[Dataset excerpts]
________________
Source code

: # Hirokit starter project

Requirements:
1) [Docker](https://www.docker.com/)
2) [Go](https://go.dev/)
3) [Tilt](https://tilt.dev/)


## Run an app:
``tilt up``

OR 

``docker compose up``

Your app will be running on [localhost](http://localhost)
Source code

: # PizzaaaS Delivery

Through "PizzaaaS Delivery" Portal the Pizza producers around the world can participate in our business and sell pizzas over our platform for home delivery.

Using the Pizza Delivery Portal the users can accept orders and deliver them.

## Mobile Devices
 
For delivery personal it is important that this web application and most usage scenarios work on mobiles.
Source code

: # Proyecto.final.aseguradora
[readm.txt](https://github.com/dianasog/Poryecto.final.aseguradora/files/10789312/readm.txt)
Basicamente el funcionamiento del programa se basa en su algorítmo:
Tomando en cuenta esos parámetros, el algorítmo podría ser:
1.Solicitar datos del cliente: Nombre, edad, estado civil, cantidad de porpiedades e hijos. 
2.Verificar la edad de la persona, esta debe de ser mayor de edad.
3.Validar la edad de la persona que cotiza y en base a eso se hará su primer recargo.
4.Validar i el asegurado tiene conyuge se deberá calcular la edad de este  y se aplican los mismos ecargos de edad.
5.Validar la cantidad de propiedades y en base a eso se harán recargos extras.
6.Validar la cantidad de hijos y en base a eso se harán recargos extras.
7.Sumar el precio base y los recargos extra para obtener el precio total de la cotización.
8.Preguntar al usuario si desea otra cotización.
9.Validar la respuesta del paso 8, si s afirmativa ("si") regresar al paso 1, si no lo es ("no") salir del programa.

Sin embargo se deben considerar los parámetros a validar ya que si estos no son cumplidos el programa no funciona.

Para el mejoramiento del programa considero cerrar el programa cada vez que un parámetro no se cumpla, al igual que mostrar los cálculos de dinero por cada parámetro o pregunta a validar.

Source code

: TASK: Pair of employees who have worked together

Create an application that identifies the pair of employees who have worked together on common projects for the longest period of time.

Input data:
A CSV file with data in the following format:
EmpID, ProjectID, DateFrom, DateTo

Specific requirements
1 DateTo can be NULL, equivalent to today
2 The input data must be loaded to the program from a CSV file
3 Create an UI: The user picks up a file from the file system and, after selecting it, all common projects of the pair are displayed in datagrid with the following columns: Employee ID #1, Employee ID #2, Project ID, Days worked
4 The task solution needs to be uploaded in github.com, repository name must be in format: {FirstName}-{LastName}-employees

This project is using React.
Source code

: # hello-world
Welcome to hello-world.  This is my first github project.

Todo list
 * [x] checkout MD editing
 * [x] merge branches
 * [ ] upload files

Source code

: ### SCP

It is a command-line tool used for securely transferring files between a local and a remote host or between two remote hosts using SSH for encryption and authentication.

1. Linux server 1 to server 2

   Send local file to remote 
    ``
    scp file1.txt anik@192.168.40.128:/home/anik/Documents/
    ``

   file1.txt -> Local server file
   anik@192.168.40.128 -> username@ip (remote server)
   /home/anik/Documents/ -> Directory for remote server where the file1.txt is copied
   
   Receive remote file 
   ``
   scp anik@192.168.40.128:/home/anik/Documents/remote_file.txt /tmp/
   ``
________________
### Exercise details
Beginning at the line with "7.Sumar el precio" and stopping after the line with "2 The input", please write out every line of the data above exactly and nothing else.

### Solution for this problem
7.Sumar el precio base y los recargos extra para obtener el precio total de la cotización.
8.Preguntar al usuario si desea otra cotización.
9.Validar la respuesta del paso 8, si s afirmativa ("si") regresar al paso 1, si no lo es ("no") salir del programa.

Sin embargo se deben considerar los parámetros a validar ya que si estos no son cumplidos el programa no funciona.

Para el mejoramiento del programa considero cerrar el programa cada vez que un parámetro no se cumpla, al igual que mostrar los cálculos de dinero por cada parámetro o pregunta a validar.

Source code

: TASK: Pair of employees who have worked together

Create an application that identifies the pair of employees who have worked together on common projects for the longest period of time.

Input data:
A CSV file with data in the following format:
EmpID, ProjectID, DateFrom, DateTo

Specific requirements
1 DateTo can be NULL, equivalent to today
2 The input data must be loaded to the program from a CSV file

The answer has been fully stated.